[step:Conclude that $\Sigma_{n,m}$ is injective with image $\Sigma$]
\textbf{Image equals $\Sigma$.} By Step 2, $\Sigma_{n,m}(\mathbb{P}^n_k \times \mathbb{P}^m_k) \subset \Sigma$. Conversely, given $[M] \in \Sigma$, by Step 4 there exist $x, y$ nonzero with $M = x y^\top$, equivalently $M_{ij} = x_i y_j$. The projective point $([x], [y]) \in \mathbb{P}^n_k \times \mathbb{P}^m_k$ satisfies $\Sigma_{n,m}([x], [y]) = [x_i y_j] = [M]$, so $[M]$ lies in the image. Hence
\begin{align*}
\Sigma_{n,m}(\mathbb{P}^n_k \times \mathbb{P}^m_k) = \Sigma = V(\{Z_{ij} Z_{kl} - Z_{il} Z_{kj}\}).
\end{align*}
\textbf{Injectivity.} Suppose $\Sigma_{n,m}([x], [y]) = \Sigma_{n,m}([x'], [y'])$ in $\mathbb{P}^N_k$, with representatives chosen so that $x y^\top = x' (y')^\top = M \in k^{(n+1) \times (m+1)}$ (after rescaling representatives, the projective equality of Segre images becomes an equality of matrices for some choice of scalar representatives; this is allowed because the Segre map is well-defined on representatives only up to global rescaling).
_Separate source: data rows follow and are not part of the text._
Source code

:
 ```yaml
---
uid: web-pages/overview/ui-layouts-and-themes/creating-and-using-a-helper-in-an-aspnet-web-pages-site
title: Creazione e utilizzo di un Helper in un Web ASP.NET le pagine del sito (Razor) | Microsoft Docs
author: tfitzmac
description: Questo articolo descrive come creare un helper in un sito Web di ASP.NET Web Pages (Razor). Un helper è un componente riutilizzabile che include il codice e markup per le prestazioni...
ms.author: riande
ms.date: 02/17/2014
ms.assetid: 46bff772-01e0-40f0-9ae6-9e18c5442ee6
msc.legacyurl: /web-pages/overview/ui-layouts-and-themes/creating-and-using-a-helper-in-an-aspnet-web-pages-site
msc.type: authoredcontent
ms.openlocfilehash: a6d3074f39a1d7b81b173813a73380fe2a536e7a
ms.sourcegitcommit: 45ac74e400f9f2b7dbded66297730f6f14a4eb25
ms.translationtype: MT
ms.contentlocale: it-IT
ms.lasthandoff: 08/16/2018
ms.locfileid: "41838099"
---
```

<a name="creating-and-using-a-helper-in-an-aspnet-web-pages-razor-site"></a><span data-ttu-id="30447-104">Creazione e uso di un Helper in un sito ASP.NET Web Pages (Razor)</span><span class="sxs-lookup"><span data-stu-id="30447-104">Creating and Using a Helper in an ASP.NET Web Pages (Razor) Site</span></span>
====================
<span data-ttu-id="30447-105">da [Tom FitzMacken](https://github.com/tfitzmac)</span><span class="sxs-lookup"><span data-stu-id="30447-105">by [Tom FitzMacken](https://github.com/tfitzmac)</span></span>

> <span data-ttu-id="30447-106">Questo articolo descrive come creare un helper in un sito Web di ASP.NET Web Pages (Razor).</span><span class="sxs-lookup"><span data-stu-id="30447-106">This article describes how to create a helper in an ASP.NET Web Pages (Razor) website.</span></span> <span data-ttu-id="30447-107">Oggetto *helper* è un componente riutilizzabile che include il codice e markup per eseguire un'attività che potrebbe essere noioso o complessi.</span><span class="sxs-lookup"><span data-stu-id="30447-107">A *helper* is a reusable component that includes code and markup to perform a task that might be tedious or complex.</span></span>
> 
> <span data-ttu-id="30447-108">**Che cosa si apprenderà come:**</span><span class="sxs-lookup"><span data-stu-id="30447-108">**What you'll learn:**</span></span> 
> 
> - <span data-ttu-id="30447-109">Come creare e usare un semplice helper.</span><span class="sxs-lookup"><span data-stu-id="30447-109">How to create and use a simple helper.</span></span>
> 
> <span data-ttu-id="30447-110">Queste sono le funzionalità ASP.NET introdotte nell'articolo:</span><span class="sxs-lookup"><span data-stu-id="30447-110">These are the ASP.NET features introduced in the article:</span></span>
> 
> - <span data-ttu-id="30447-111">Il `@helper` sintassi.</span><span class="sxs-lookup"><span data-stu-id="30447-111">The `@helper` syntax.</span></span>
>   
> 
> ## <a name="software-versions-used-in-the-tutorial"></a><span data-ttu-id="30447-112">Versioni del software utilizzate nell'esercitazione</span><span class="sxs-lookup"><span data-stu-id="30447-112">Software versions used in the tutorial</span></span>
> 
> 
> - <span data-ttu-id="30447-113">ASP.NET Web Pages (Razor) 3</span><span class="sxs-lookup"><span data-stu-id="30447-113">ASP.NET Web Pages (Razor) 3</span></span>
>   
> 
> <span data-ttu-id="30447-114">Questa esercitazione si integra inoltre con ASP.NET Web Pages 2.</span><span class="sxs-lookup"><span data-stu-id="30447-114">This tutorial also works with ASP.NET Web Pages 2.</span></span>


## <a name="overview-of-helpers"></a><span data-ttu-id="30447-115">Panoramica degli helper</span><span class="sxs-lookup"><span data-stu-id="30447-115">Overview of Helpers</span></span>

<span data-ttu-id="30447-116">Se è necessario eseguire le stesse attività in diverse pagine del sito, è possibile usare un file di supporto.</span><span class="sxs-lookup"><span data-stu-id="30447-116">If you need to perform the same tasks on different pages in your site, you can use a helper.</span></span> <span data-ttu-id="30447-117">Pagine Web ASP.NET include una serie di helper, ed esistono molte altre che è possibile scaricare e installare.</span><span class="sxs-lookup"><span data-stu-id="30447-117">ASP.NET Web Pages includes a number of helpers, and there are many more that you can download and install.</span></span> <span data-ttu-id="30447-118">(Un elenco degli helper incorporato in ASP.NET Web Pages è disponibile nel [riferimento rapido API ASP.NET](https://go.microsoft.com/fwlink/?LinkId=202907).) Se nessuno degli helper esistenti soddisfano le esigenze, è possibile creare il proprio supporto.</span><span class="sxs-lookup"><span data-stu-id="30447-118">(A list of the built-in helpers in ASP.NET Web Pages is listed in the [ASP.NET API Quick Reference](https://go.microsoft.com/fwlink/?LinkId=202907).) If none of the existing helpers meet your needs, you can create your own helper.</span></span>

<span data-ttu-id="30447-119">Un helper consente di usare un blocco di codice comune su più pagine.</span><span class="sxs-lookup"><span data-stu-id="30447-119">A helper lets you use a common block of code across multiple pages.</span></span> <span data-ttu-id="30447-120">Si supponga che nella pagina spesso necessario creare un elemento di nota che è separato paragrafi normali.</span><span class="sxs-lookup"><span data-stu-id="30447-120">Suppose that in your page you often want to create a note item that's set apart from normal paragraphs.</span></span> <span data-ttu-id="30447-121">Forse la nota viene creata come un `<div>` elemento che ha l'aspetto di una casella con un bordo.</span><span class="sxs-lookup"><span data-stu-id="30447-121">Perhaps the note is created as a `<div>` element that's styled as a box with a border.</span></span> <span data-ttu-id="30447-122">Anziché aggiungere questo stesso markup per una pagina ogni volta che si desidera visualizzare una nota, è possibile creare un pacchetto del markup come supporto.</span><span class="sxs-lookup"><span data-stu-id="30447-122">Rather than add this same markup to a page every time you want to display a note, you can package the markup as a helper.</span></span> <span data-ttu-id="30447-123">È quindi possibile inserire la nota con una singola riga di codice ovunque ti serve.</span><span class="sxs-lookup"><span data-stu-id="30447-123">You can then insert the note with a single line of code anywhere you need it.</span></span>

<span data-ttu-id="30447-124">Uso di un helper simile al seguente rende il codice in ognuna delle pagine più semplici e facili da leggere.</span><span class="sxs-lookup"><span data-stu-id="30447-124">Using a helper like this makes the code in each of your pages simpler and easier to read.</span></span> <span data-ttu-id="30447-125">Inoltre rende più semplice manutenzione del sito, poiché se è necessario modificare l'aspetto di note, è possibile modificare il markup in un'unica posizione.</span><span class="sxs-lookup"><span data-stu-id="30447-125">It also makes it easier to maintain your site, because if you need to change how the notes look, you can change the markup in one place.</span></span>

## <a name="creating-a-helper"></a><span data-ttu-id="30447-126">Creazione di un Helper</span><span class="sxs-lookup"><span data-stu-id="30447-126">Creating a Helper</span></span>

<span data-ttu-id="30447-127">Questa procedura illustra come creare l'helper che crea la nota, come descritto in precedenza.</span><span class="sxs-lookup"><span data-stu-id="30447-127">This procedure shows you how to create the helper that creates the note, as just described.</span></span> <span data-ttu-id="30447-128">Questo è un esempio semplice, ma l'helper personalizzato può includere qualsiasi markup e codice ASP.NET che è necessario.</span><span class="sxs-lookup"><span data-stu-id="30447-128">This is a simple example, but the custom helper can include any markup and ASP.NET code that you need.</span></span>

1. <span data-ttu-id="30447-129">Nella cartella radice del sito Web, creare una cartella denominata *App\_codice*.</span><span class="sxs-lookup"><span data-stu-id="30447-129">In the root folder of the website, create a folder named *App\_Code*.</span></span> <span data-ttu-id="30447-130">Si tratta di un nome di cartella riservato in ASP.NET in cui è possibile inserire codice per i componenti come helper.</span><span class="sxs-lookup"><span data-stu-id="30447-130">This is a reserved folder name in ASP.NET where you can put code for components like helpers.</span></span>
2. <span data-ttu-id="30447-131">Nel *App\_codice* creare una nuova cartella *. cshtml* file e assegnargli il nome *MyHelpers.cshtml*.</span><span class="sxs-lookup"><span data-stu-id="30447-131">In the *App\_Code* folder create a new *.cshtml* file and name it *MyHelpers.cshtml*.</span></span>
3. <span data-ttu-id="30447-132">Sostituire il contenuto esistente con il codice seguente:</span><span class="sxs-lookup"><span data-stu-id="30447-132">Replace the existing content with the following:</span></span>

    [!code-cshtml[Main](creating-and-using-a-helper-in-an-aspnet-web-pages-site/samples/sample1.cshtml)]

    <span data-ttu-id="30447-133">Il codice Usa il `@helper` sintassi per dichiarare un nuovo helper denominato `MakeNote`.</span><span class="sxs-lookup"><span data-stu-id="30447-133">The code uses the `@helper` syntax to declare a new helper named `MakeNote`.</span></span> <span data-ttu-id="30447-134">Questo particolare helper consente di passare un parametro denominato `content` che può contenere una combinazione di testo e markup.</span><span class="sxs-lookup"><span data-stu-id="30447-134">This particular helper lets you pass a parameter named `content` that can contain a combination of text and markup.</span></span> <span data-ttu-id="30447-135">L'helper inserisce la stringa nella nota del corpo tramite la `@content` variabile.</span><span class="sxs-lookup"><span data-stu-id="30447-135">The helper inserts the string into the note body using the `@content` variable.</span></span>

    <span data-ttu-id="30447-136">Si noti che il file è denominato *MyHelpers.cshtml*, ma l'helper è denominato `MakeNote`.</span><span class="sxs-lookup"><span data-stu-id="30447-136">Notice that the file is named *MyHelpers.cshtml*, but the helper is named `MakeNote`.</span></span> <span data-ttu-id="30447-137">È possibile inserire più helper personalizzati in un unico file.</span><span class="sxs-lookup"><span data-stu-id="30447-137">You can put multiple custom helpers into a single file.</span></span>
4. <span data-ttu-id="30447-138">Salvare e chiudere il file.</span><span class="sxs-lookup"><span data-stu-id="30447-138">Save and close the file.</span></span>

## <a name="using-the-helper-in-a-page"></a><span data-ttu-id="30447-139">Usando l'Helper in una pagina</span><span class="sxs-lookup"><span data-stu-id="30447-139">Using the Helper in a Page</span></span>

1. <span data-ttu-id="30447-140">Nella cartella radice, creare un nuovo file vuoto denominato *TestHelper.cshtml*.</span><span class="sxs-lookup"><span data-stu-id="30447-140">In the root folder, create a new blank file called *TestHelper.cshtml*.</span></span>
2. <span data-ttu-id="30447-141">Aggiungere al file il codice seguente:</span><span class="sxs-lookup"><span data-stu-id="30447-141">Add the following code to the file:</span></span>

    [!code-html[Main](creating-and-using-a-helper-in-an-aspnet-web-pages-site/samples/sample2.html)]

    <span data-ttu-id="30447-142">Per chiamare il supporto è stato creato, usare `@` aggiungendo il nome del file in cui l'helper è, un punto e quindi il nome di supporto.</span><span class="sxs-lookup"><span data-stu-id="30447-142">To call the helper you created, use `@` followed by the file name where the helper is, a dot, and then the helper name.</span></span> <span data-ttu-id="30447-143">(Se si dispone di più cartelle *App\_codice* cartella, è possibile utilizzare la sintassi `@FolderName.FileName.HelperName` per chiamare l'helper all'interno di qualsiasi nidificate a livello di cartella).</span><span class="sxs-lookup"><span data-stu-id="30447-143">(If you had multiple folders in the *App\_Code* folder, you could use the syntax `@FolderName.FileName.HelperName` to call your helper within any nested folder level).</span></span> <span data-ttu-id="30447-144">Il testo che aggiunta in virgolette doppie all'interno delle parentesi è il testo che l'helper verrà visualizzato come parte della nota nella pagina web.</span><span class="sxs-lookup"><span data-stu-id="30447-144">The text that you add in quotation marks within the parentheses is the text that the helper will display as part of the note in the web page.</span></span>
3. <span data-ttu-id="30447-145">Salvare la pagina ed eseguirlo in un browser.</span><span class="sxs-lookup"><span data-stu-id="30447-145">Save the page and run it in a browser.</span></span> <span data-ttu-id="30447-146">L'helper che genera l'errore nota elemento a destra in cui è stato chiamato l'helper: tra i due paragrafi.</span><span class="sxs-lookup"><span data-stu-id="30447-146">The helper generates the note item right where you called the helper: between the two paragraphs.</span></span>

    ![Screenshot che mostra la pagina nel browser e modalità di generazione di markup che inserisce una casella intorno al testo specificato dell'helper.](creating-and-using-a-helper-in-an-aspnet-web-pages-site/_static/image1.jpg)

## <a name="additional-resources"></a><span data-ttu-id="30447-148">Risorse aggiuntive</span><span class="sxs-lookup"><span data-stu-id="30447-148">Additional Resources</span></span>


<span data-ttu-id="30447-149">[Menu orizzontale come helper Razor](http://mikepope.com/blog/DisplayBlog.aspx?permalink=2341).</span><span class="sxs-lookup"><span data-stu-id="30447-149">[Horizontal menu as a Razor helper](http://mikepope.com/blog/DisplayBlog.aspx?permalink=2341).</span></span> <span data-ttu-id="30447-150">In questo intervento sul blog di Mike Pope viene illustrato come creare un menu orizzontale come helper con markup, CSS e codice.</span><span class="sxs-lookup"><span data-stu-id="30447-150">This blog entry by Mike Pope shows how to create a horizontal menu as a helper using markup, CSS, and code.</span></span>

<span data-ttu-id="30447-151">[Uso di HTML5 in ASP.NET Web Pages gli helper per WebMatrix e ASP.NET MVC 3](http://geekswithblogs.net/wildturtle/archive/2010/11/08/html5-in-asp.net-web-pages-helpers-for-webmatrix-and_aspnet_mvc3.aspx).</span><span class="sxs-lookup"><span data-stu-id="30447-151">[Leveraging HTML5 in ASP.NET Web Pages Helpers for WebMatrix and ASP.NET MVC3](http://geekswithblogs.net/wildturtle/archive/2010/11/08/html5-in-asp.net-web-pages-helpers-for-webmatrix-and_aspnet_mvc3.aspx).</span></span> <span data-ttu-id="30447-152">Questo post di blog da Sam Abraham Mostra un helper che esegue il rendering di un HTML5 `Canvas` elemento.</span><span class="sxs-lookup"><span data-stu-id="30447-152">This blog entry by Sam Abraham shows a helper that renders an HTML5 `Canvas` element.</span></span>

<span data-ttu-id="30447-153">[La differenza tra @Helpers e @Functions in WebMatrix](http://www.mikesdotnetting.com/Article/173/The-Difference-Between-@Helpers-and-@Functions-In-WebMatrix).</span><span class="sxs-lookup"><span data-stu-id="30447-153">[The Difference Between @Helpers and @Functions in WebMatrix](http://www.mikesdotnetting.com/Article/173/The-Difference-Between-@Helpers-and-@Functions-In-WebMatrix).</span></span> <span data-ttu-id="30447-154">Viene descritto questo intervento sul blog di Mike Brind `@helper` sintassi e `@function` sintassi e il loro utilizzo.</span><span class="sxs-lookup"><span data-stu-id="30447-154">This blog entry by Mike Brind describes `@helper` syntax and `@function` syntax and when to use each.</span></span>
By the uniqueness up to inverse scaling from Step 4, there exists $\lambda \in k^\times$ with $(x', y') = (\lambda x, \lambda^{-1} y)$. In $\mathbb{P}^n_k \times \mathbb{P}^m_k$, multiplying $x$ by $\lambda \in k^\times$ does not change $[x]$, and multiplying $y$ by $\lambda^{-1}$ does not change $[y]$. Hence $([x'], [y']) = ([x], [y])$, establishing injectivity.
This completes the proof: $\Sigma_{n,m}$ is injective with image equal to the projective variety $V(\{Z_{ij} Z_{kl} - Z_{il} Z_{kj}\})$ cut out by the $2 \times 2$ minors of $[Z_{ij}]$.